WHEN I was asked by his relatives to compile the memoir of my dear friend Robert Radclyffe Dolling, I hesitated at first to promise to do so, from a fear lest the pressure of various duties in a large parish should render the fulfilment of the promise impossible, or very long delayed. However, on consideration, I felt that it would be wrong to allow anything to hinder the attempt to insure a permanent memorial of one whose life and influence, although already the cherished possession of many, yet ought to be still more widely known throughout the nation and the Church.

Any author's profits accruing from the sale of this book will be devoted to the purposes of the Dolling Memorial Fund, of which some account will be found in Appendix II.

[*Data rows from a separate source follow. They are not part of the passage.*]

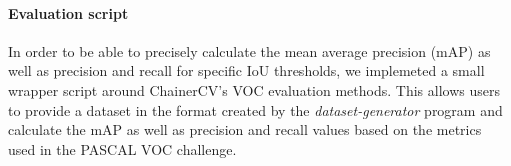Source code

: \paragraph{Evaluation script}

In order to be able to precisely calculate the mean average precision (mAP) as well as precision and recall for specific IoU thresholds, we implemeted a small wrapper script around ChainerCV's VOC evaluation methods\cite{ChainerCVEvalDetectionVOC}.
This allows users to provide a dataset in the format created by the \textit{dataset-generator} program and calculate the mAP as well as precision and recall values based on the metrics used in the PASCAL VOC challenge.
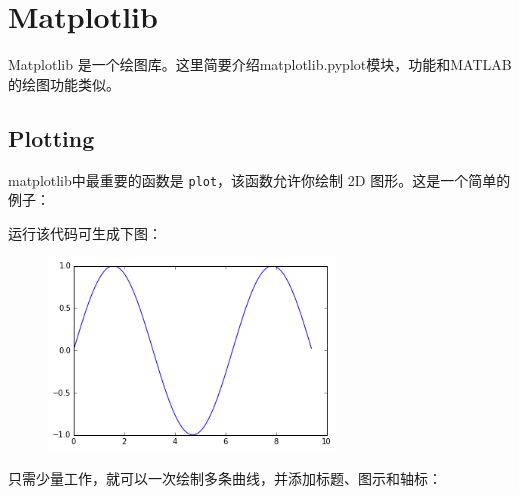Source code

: \section{Matplotlib}
\begin{frame}


Matplotlib 是一个绘图库。这里简要介绍matplotlib.pyplot模块，功能和MATLAB的绘图功能类似。

\end{frame}
\subsection{Plotting}

\begin{frame}

matplotlib中最重要的函数是 \lstinline|plot|，该函数允许你绘制 2D 图形。这是一个简单的例子：

\end{frame}

\begin{frame}

运行该代码可生成下图：
\begin{figure}[htbp]
        \centering
        \includegraphics[width=3in]{images/sine.png}
\end{figure}
\end{frame}

\begin{frame}

只需少量工作，就可以一次绘制多条曲线，并添加标题、图示和轴标：

\end{frame}

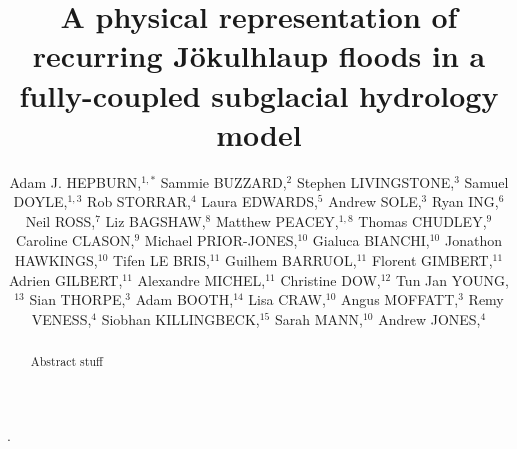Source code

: \documentclass[review,jog]{igs}
\begin{document}
\title[Modelling recurring Jökulhlaup in 2D]{A physical representation of recurring Jökulhlaup floods in a fully-coupled subglacial hydrology model}.


\author[Hepburn and others]{Adam J. HEPBURN,$^{1,*}$
Sammie BUZZARD,$^{2}$
Stephen LIVINGSTONE,$^{3}$
Samuel DOYLE,$^{1,3}$
Rob STORRAR,$^{4}$
Laura EDWARDS,$^{5}$
Andrew SOLE,$^{3}$
Ryan ING,$^{6}$
Neil ROSS,$^{7}$
Liz BAGSHAW,$^{8}$
Matthew PEACEY,$^{1,8}$
Thomas CHUDLEY,$^{9}$
Caroline CLASON,$^{9}$
Michael PRIOR-JONES,$^{10}$
Gialuca BIANCHI,$^{10}$
Jonathon HAWKINGS,$^{10}$
Tifen LE BRIS,$^{11}$
Guilhem BARRUOL,$^{11}$
Florent GIMBERT,$^{11}$
Adrien GILBERT,$^{11}$
Alexandre MICHEL,$^{11}$
Christine DOW,$^{12}$
Tun Jan YOUNG,$^{13}$
Sian THORPE,$^{3}$
Adam BOOTH,$^{14}$
Lisa CRAW,$^{10}$
Angus MOFFATT,$^{3}$
Remy VENESS,$^{4}$
Siobhan KILLINGBECK,$^{15}$
Sarah MANN,$^{10}$
Andrew JONES,$^{4}$  
}


\begin{frontmatter}

\maketitle

\begin{abstract}
Abstract stuff
\end{abstract}

\end{frontmatter}
\end{document}
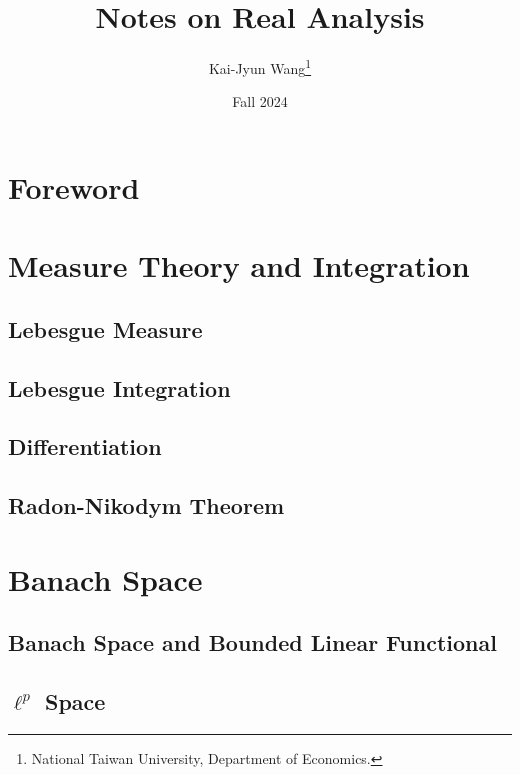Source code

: \documentclass[a4paper, 12pt]{article}
\title{Notes on Real Analysis}
\author{Kai-Jyun Wang\thanks{National Taiwan University, Department of Economics.}}
\date{Fall 2024}
\begin{document}
 
\maketitle

\section*{Foreword}


\newpage
\tableofcontents
\newpage

\section{Measure Theory and Integration}

\subsection{Lebesgue Measure}


\subsection{Lebesgue Integration}


\subsection{Differentiation}


\subsection{Radon-Nikodym Theorem}


\newpage

\section{Banach Space}

\subsection{Banach Space and Bounded Linear Functional}


\subsection{$\ell^p$ Space}

\end{document}
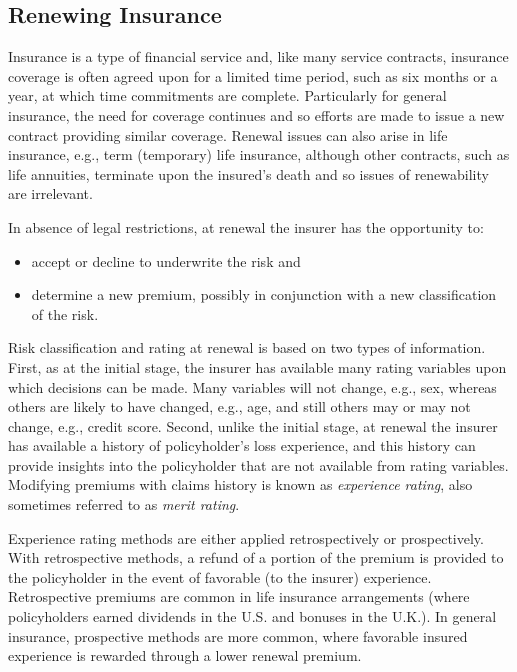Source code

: \documentclass[]{book}
\begin{document}
\subsection{Renewing Insurance}\label{renewing-insurance}

Insurance is a type of financial service and, like many service
contracts, insurance coverage is often agreed upon for a limited time
period, such as six months or a year, at which time commitments are
complete. Particularly for general insurance, the need for coverage
continues and so efforts are made to issue a new contract providing
similar coverage. Renewal issues can also arise in life insurance, e.g.,
term (temporary) life insurance, although other contracts, such as life
annuities, terminate upon the insured's death and so issues of
renewability are irrelevant.

In absence of legal restrictions, at renewal the insurer has the
opportunity to:

\begin{itemize}
\item
  accept or decline to underwrite the risk and
\item
  determine a new premium, possibly in conjunction with a new
  classification of the risk.
\end{itemize}

Risk classification and rating at renewal is based on two types of
information. First, as at the initial stage, the insurer has available
many rating variables upon which decisions can be made. Many variables
will not change, e.g., sex, whereas others are likely to have changed,
e.g., age, and still others may or may not change, e.g., credit score.
Second, unlike the initial stage, at renewal the insurer has available a
history of policyholder's loss experience, and this history can provide
insights into the policyholder that are not available from rating
variables. Modifying premiums with claims history is known as
\emph{experience rating}, also sometimes referred to as \emph{merit
rating}.

Experience rating methods are either applied retrospectively or
prospectively. With retrospective methods, a refund of a portion of the
premium is provided to the policyholder in the event of favorable (to
the insurer) experience. Retrospective premiums are common in life
insurance arrangements (where policyholders earned dividends in the U.S.
and bonuses in the U.K.). In general insurance, prospective methods are
more common, where favorable insured experience is rewarded through a
lower renewal premium.
\end{document}
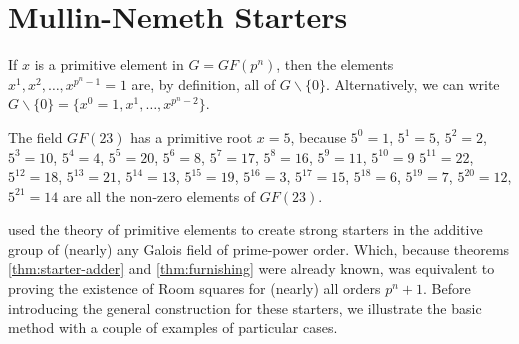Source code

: \section{Mullin-Nemeth Starters}

If $x$ is a primitive element in $G = GF(p^n)$, then the elements
$x^1, x^2, \ldots, x^{p^n - 1} = 1$ are, by definition, all of $G \backslash \{0\}$.
Alternatively, we can write $G \backslash \{0\} = \{x^0 = 1, x^1, \ldots, x^{p^n - 2}\}$.

\begin{example}
The field $GF(23)$ has a primitive root $x = 5$, because
$5^0 = 1$, $5^1 = 5$, $5^2 = 2$, $5^3 = 10$, $5^4 = 4$,
$5^5 = 20$, $5^6 = 8$, $5^7 = 17$, $5^8 = 16$, $5^9 = 11$,
$5^{10} = 9$ $5^{11} = 22$, $5^{12} = 18$, $5^{13} = 21$,
$5^{14}  =13$, $5^{15} = 19$, $5^{16} = 3$, $5^{17} = 15$,
$5^{18} = 6$, $5^{19} = 7$, $5^{20} = 12$, $5^{21} = 14$
are all the non-zero elements of $GF(23)$.
\end{example}

\cite{mullinFurnishingRoomSquares1969}
used the theory of primitive elements to create strong starters in the additive group of (nearly) any Galois field of prime-power order.
Which, because theorems
\ref{thm:starter-adder}
and
\ref{thm:furnishing}
were already known, was equivalent to proving the existence of Room squares for (nearly) all orders $p^n + 1$.
Before introducing the general construction for these starters, we illustrate the basic method with a couple of examples of particular cases.

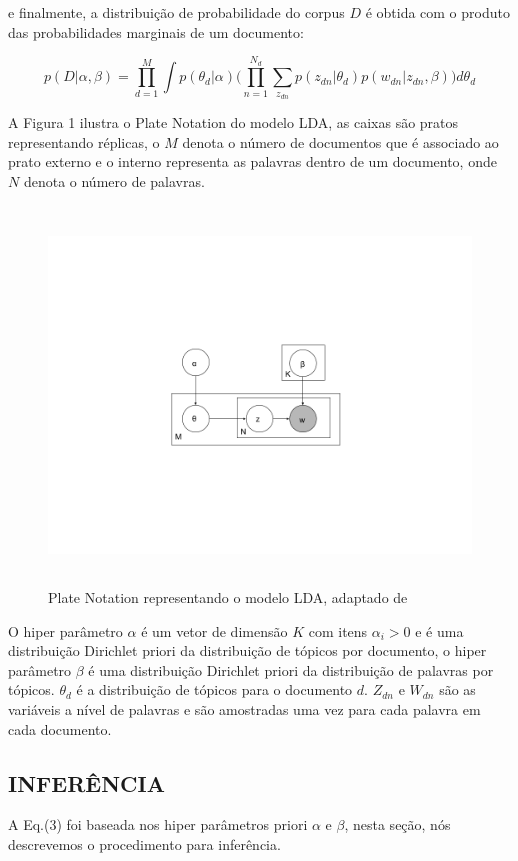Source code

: \documentclass[12pt,a4paper]{article}
\begin{document}
e finalmente, a distribuição de probabilidade do corpus $D$ é obtida com o produto das probabilidades marginais de um documento:

\begin{equation}
p(D|\alpha,\beta)= \prod_{d=1}^{M} \int{p(\theta _d|\alpha)\Bigg(\prod_{n=1}^{N_d}\sum_{z_{dn}} p(z_{dn}|\theta _d)p(w_{dn}|z_{dn},\beta)\Bigg)d\theta _d}
\end{equation}


A Figura 1 ilustra o Plate Notation do modelo LDA, as caixas são pratos representando réplicas,
o $M$ denota o número de documentos que é associado ao prato externo e o interno representa as palavras dentro de um documento, onde $N$ denota o número de palavras.

\begin{figure}[H]
 \centering
   \includegraphics[height=10cm]{images/figure_1.png}
   \caption{Plate Notation representando o modelo LDA, adaptado de }
\end{figure}

O hiper parâmetro $\alpha$ é um vetor de dimensão $K$ com itens \(\alpha _i>0\) e é uma distribuição Dirichlet priori da distribuição de tópicos por documento,
o hiper parâmetro $\beta$ é uma distribuição Dirichlet priori da distribuição de palavras por tópicos. $\theta _d$ é a distribuição de tópicos para o documento $d$. $Z_{dn}$ e $W_{dn}$ são as variáveis a nível de palavras e são amostradas uma vez para cada palavra em cada documento.


\subsection{INFERÊNCIA}
A Eq.(3) foi baseada nos hiper parâmetros priori $\alpha$ e $\beta$, nesta seção, nós descrevemos o procedimento para inferência.
\end{document}
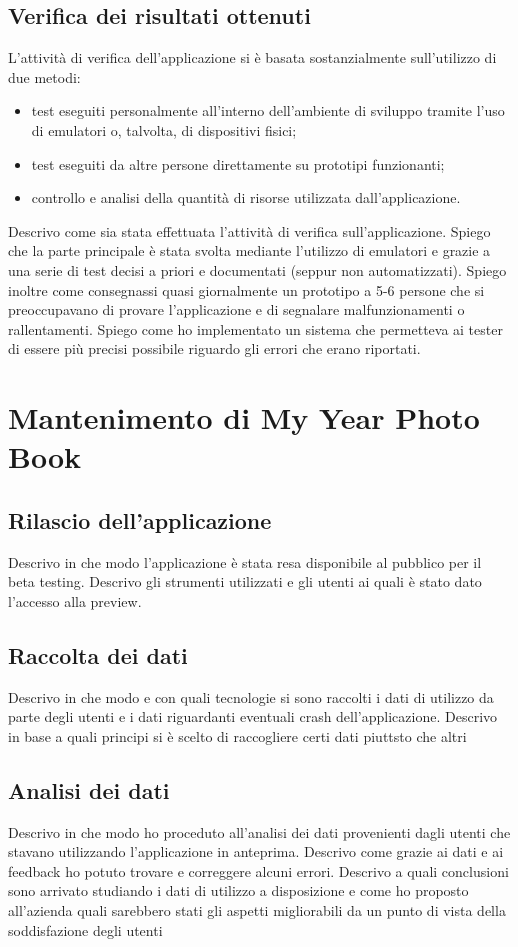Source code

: 		\subsection{Verifica dei risultati ottenuti}
			L'attività di verifica dell'applicazione si è basata sostanzialmente sull'utilizzo di due metodi:
			\begin{itemize}
				\item test eseguiti personalmente all'interno dell'ambiente di sviluppo tramite l'uso di emulatori o, talvolta, di
				dispositivi fisici;
				\item test eseguiti da altre persone direttamente su prototipi funzionanti;
				\item controllo e analisi della quantità di risorse utilizzata dall'applicazione.
			\end{itemize}
			
			Descrivo come sia stata effettuata l'attività di verifica sull'applicazione. Spiego che la parte principale è stata
			svolta mediante l'utilizzo di emulatori e grazie a una serie di test decisi a priori e documentati (seppur non
			automatizzati). Spiego inoltre come consegnassi quasi giornalmente un prototipo a 5-6 persone che si preoccupavano
			di provare l'applicazione e di segnalare malfunzionamenti o rallentamenti. Spiego come ho implementato un sistema
			che permetteva ai tester di essere più precisi possibile riguardo gli errori che erano riportati.
	\section{Mantenimento di My Year Photo Book}
		\subsection{Rilascio dell'applicazione}
			Descrivo in che modo l'applicazione è stata resa disponibile al pubblico per il beta testing. Descrivo gli strumenti
			utilizzati e gli utenti ai quali è stato dato l'accesso alla preview.
		\subsection{Raccolta dei dati}
			Descrivo in che modo e con quali tecnologie si sono raccolti i dati di utilizzo da parte degli utenti e i dati riguardanti
			eventuali crash dell'applicazione. Descrivo in base a quali principi si è scelto di raccogliere certi dati piuttsto che altri
		\subsection{Analisi dei dati}
			Descrivo in che modo ho proceduto all'analisi dei dati provenienti dagli utenti che stavano utilizzando l'applicazione in
			anteprima. Descrivo come grazie ai dati e ai feedback ho potuto trovare e correggere alcuni errori. Descrivo a quali
			conclusioni sono arrivato studiando i dati di utilizzo a disposizione e come ho proposto all'azienda quali sarebbero stati
			gli aspetti migliorabili da un punto di vista della soddisfazione degli utenti
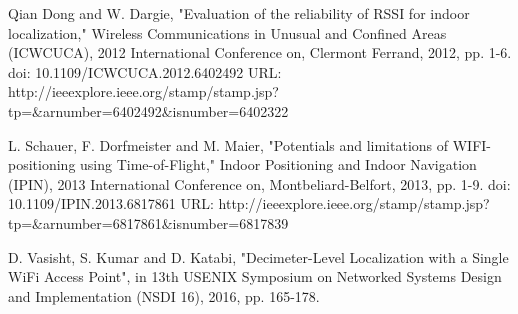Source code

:\begin{thebibliography}{1}
Qian Dong and W. Dargie, "Evaluation of the reliability of RSSI for indoor localization," Wireless Communications in Unusual and Confined Areas (ICWCUCA), 2012 International Conference on, Clermont Ferrand, 2012, pp. 1-6.
doi: 10.1109/ICWCUCA.2012.6402492
URL: http://ieeexplore.ieee.org/stamp/stamp.jsp?tp=\&arnumber=6402492\&isnumber=6402322

L. Schauer, F. Dorfmeister and M. Maier, "Potentials and limitations of WIFI-positioning using Time-of-Flight," Indoor Positioning and Indoor Navigation (IPIN), 2013 International Conference on, Montbeliard-Belfort, 2013, pp. 1-9.
doi: 10.1109/IPIN.2013.6817861
URL: http://ieeexplore.ieee.org/stamp/stamp.jsp?tp=\&arnumber=6817861\&isnumber=6817839

D.  Vasisht, S.  Kumar and D.  Katabi, "Decimeter-Level Localization with a Single WiFi Access Point", in 13th USENIX Symposium on Networked Systems Design and Implementation (NSDI 16), 2016, pp. 165-178.

\end{thebibliography}
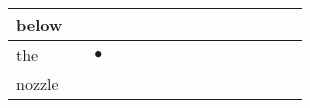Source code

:\documentclass[landscape]{article}
\newcommand{\ssp}{\hspace{2pt}}
\newcommand{\mex}{\cellcolor{g}$\bullet$}
\begin{document}
\begin{tabular}{|l|p{10pt}|p{10pt}|p{10pt}|p{10pt}|p{10pt}|p{10pt}|p{10pt}|p{10pt}|p{10pt}|p{10pt}|p{10pt}|p{10pt}|p{10pt}|p{10pt}|}
\ssp below \ssp&\hspace{2pt}&\hspace{2pt}&\hspace{2pt}&\hspace{2pt}&\hspace{2pt}&\hspace{2pt}&\hspace{2pt}&\hspace{2pt}&\hspace{2pt}&\hspace{2pt}&\hspace{2pt}&\hspace{2pt}&\hspace{2pt}&\hspace{2pt}\\
\hline
\ssp \cellcolor{ref1}the \ssp&\hspace{2pt}&\hspace{2pt}\mex&\hspace{2pt}&\hspace{2pt}&\hspace{2pt}&\hspace{2pt}&\hspace{2pt}&\hspace{2pt}&\hspace{2pt}&\hspace{2pt}&\hspace{2pt}&\hspace{2pt}&\hspace{2pt}&\hspace{2pt}\\
\hline
\ssp nozzle \ssp&\hspace{2pt}&\hspace{2pt}&\hspace{2pt}&\hspace{2pt}&\hspace{2pt}&\hspace{2pt}&\hspace{2pt}&\hspace{2pt}&\hspace{2pt}&\hspace{2pt}&\hspace{2pt}&\hspace{2pt}&\hspace{2pt}&\hspace{2pt}\\
\hline

\end{tabular}
\end{document}
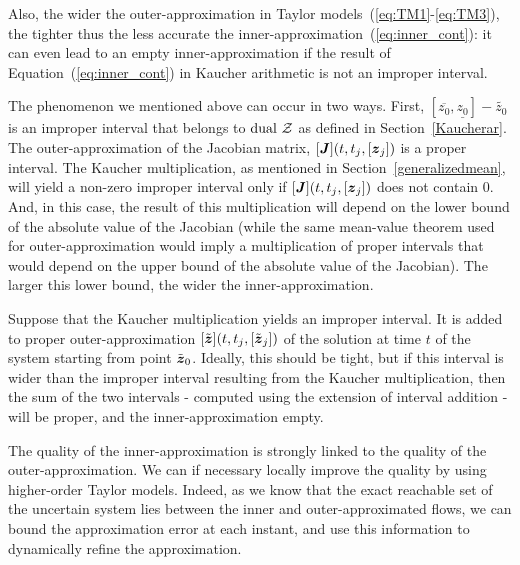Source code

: \documentclass{sig-alternate-05-2015}
\newcommand{\dual}{\mbox{dual }}
\begin{document}
Also, the wider the outer-approximation in Taylor models~(\ref{eq:TM1}-\ref{eq:TM3}), the tighter thus the less accurate the inner-approximation~(\ref{eq:inner_cont}): 
it can even  lead to an empty inner-approximation if the result of Equation~(\ref{eq:inner_cont}) in Kaucher arithmetic is not an improper interval. 

The phenomenon we mentioned above can occur in two ways. First, $[\overline{z_0},\underline{z_0}]-\tilde{z_0}$ is an improper interval that belongs to $\dual {\cal Z}$ as defined 
in Section~\ref{Kaucherar}. The outer-approximation of the Jacobian matrix,  $[\J](t,t_j,[{\z}_j])$ is a proper interval. The Kaucher multiplication, as mentioned 
in Section~\ref{generalizedmean},
will yield a non-zero improper interval only if $[\J](t,t_j,[{\z}_j])$ does not contain $0$. And, in this case, the result of this multiplication will depend on the 
lower bound of the absolute value of the Jacobian (while the same mean-value theorem used for outer-approximation would imply a multiplication of proper intervals that would depend on the upper bound of the absolute value of the Jacobian). The larger this lower bound, the wider the inner-approximation. 

Suppose that the Kaucher multiplication  yields an improper interval. It is added to proper outer-approximation  $[\tilde{\z}](t,t_j,[\tilde{\z}_j])$ 
of the solution at time $t$ of the system starting from point $\tilde{\z}_0$. Ideally, this should be tight, but if this interval is wider than the improper 
interval resulting from the Kaucher multiplication, then the sum of the two intervals - computed using the extension of interval addition - will be proper, 
and the inner-approximation empty.


The quality of the inner-approxima\-tion is strongly linked to the quality of the outer-approxima\-tion. 
We can if necessary  locally improve the quality by using higher-order Taylor models. 
Indeed, as we know that the exact reachable set of the uncertain system lies between the inner and outer-approximated flows, 
we can bound the approximation error at each instant, and use this information to dynamically refine the approximation.  
\end{document}
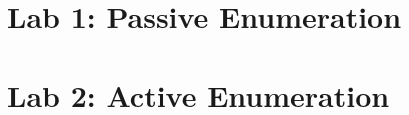 \documentclass[oneside,openright,titlepage,numbers=noenddot,headinclude,footinclude=true,cleardoublepage=empty,listof=totoc,paper=a4,fontsize=11pt,english,BCOR=5mm]{scrreprt}
\begin{document}
  \frenchspacing
  \raggedbottom{}

  \pagestyle{plain}

  \singlespacing{}
  

  \onehalfspacing{}
  

  \cleardoublepage{}
  \pagestyle{scrheadings}
  \onehalfspacing{}

  \chapter{Lab 1: Passive Enumeration}\label{c:Lab-1}
  

  \chapter{Lab 2: Active Enumeration}\label{c:Lab-2}
  








  \cleardoublepage{}
  \appendix

  \singlespacing{}
  
  \cleardoublepage{}
\end{document}
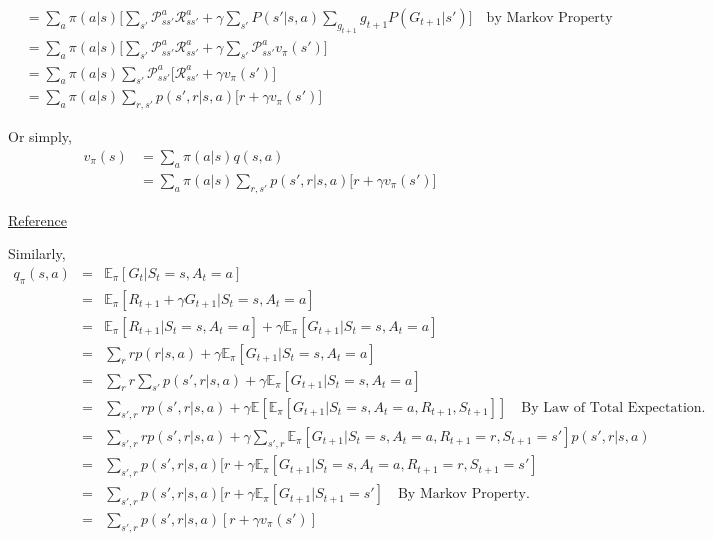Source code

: \begin{appendices}
\begin{align*}
&=\sum_a \pi(a|s)\Bigg[\sum_{s'} \mathcal{P}_{ss'}^a\mathcal{R}_{ss'}^a + \gamma \sum_{s'}P(s'| s, a)\sum_{g_{t+1}}g_{t+1}P( G_{t+1}|s')\Bigg] \quad \textrm{by Markov Property}\\
&=\sum_a \pi(a|s)\Bigg[\sum_{s'} \mathcal{P}_{ss'}^a\mathcal{R}_{ss'}^a + \gamma \sum_{s'}\mathcal{P}_{ss'}^a v_\pi(s')\Bigg] \\
&=\sum_a \pi(a|s)\sum_{s'}\mathcal{P}_{ss'}^a\Bigg[\mathcal{R}_{ss'}^a + \gamma  v_\pi(s')\Bigg] \\
&=\sum_a \pi(a|s)\sum_{r,s'}p(s',r|s,a)\Big[r + \gamma  v_\pi(s')\Big] 
\end{align*}

Or simply, 
\begin{align*}
	v_\pi(s) &= \sum_a \pi(a|s)q(s,a)\\
	&=\sum_a \pi(a|s)\sum_{r,s'}p(s',r|s,a)\Big[r + \gamma  v_\pi(s')\Big] 
\end{align*}

\href{https://stats.stackexchange.com/questions/243384/deriving-bellmans-equation-in-reinforcement-learning}{Reference}

Similarly,
\begin{eqnarray*}
q_\pi(s,a) &=& \mathbb{E}_\pi[G_t|S_t=s,A_t=a]\\
&=&\mathbb{E}_\pi[R_{t+1} + \gamma G_{t+1}|S_t=s,A_t=a]\\
&=&\mathbb{E}_\pi[R_{t+1}|S_t=s,A_t=a] + \gamma\mathbb{E}_\pi[G_{t+1}|S_t=s,A_t=a]\\
&=&\sum_r rp(r|s,a) + \gamma\mathbb{E}_\pi[G_{t+1}|S_t=s,A_t=a]\\
&=&\sum_r r\sum_{s'}p(s',r|s,a) + \gamma\mathbb{E}_\pi[G_{t+1}|S_t=s,A_t=a]\\
&=&\sum_{s',r}rp(s',r|s,a) + \gamma\mathbb{E}[\mathbb{E}_\pi[G_{t+1}|S_t=s,A_t=a,R_{t+1},S_{t+1}]] \quad \text{By Law of Total Expectation.}\\
&=&\sum_{s',r} rp(s',r|s,a) + \gamma\sum_{s',r}\mathbb{E}_\pi[G_{t+1}|S_t=s,A_t=a,R_{t+1}=r,S_{t+1}=s']p(s',r|s,a)\\
&=&\sum_{s',r} p(s',r|s,a)[r + \gamma\mathbb{E}_\pi[G_{t+1}|S_t=s,A_t=a,R_{t+1}=r,S_{t+1}=s']\\
	&=&\sum_{s',r} p(s',r|s,a)[r + \gamma\mathbb{E}_\pi[G_{t+1}|S_{t+1}=s'] \quad \text{By Markov Property.}\\
&=&\sum_{s',r} p(s',r|s,a)[r + \gamma v_\pi(s')]\\
\end{eqnarray*}


\end{appendices}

A friendship with Robert Dolling on my part, extending for over twenty years before his death, and the fact that for seven years of that time I was in daily and most intimate contact with him, as one of his assistant clergy at S. Agatha's, Landport, have enabled me to write with a first-hand knowledge of many of the events recorded in the following pages, and of much of the inner mind of Father Dolling himself, and of his sentiments and line of action on various important subjects. I have tried to present to the reader a picture of him as he actually was. I have also aimed not only at truthfulness of general impression, but also at accuracy of detail, as far as possible, without burying the main interests of the story under a mass of minutiae, or losing its central thread in the needless following of side-issues.

I have to thank Father Dolling's relatives for allowing me to see a good deal of matter of a more or less personal nature, and yet essential for fitting together the various portions of a life which, though comparatively short, was crowded with events and touched a multitude of interests. I have also to thank a very large number of people for recollections, etc., sent to me of him who had helped them, spiritually or temporally, in so many ways, and had so deeply and worthily gained the trust and affection of their souls. Owing, however, to the fact that this book had to be limited in size, it has been found absolutely impossible to use, even in the briefest way, a great deal of this material; nor is it possible to name all who have so kindly helped, the number of them is so great. But I thank them, all the same, one and all.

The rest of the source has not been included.